Teammates knew his fate all along
Amidst all the huddle breaking and trophy raising and parading, everyone knew it would end like this.
Even during the season, when Carmelo Anthony dropped those juicy hints — “This is my first Final Four. Hopefully, it won’t be my last.” — that made his Syracuse men’s basketball teammates’ eyes glisten for a moment, the Orangemen saw the big picture.
“I really thought he was only gonna stay one year,” said Billy Edelin, Anthony’s roommate.
The notion rang true yesterday, when Anthony declared at a press conference that he would enter the NBA Draft.
“All along,” guard Josh Pace said, “we kind of knew.”
In a way, that made Anthony’s one-year run all the more spectacular. In one season, he did what no Orangeman had in 102 previous years: lead SU to a national title. But his influence extended beyond elevating the Orangemen from bridesmaid to champion. He galvanized a community, laid a yellow-brick road for future recruiting and made the biggest curmudgeons shed a tear.

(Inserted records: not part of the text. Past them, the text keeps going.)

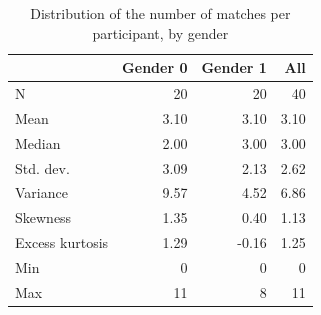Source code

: \begin{table}[htbp]
\centering
\caption{Distribution of the number of matches per participant, by gender}
\label{tab:q1_matches_by_gender}
\begin{tabular}{lrrr}
\toprule
 & Gender 0 & Gender 1 & All \\
\midrule
N & 20 & 20 & 40 \\
Mean & 3.10 & 3.10 & 3.10 \\
Median & 2.00 & 3.00 & 3.00 \\
Std. dev. & 3.09 & 2.13 & 2.62 \\
Variance & 9.57 & 4.52 & 6.86 \\
Skewness & 1.35 & 0.40 & 1.13 \\
Excess kurtosis & 1.29 & -0.16 & 1.25 \\
Min & 0 & 0 & 0 \\
Max & 11 & 8 & 11 \\
\bottomrule
\end{tabular}
\end{table}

“The guy sitting here has done more for Syracuse basketball than anybody who’s ever played here,” SU head coach Jim Boeheim said, his voice cracking as he nodded to Anthony.
“I brought the community back to where they wanted to be,” Anthony said. “I got them what they wanted.”
And he left the people in this city, so often overflowing with bitterness, priceless images by which to remember him.
See Anthony standing shirtless on the scorers’ table, waving his jersey as a mass of fans crowded at his feet after the Orangemen upset Pittsburgh, 67-65, on Feb. 1.
See him running across Albany’s Pepsi Arena floor to wave to his tearful mom, Mary, after the Orangemen clinched a spot in the Final Four on March 30.
See him laying beneath a pile of teammates — just his cornrowed head and still-snug orange headband protruding from the mass — after the Orangemen won the national championship 17 days ago.
“There should not be one person,” Boeheim said, “that has any regret that he would leave us after one year.”
Certainly not Boeheim, who traditionally shies from recruiting one-year players. In Anthony’s case, though, one season was enough to provide Boeheim a foundation on which to build a veritable recruiting castle for the next five or 10 years.
For all the poetic waxing and nostalgia it spawned, the one-year lease proved a win-win situation: Boeheim snagged his elusive title, and Anthony gained a year’s experience that’ll ease the agony of meaningless games next season with a team like the Denver Nuggets or Cleveland Cavaliers. But, along the way, it seems Anthony grew attached to SU. He became best friends with teammate Hakim Warrick and had his hair braided by walk-on Tyrone Albright’s wife, Keturah.
As Anthony gave to this place, it reciprocated. Tears moistened Anthony’s eyes yesterday as he choked up those memories.
“It’s a tough decision for me to make,” he said, his brown eyes welling. “My teammates brought me in for one year. We were really like a family out there.”
Fifteen minutes later, he ducked out of a door, strolled down a hallway and left Manley Field House. Gone, as they’d predicted, but carrying a legacy they’ll always remember.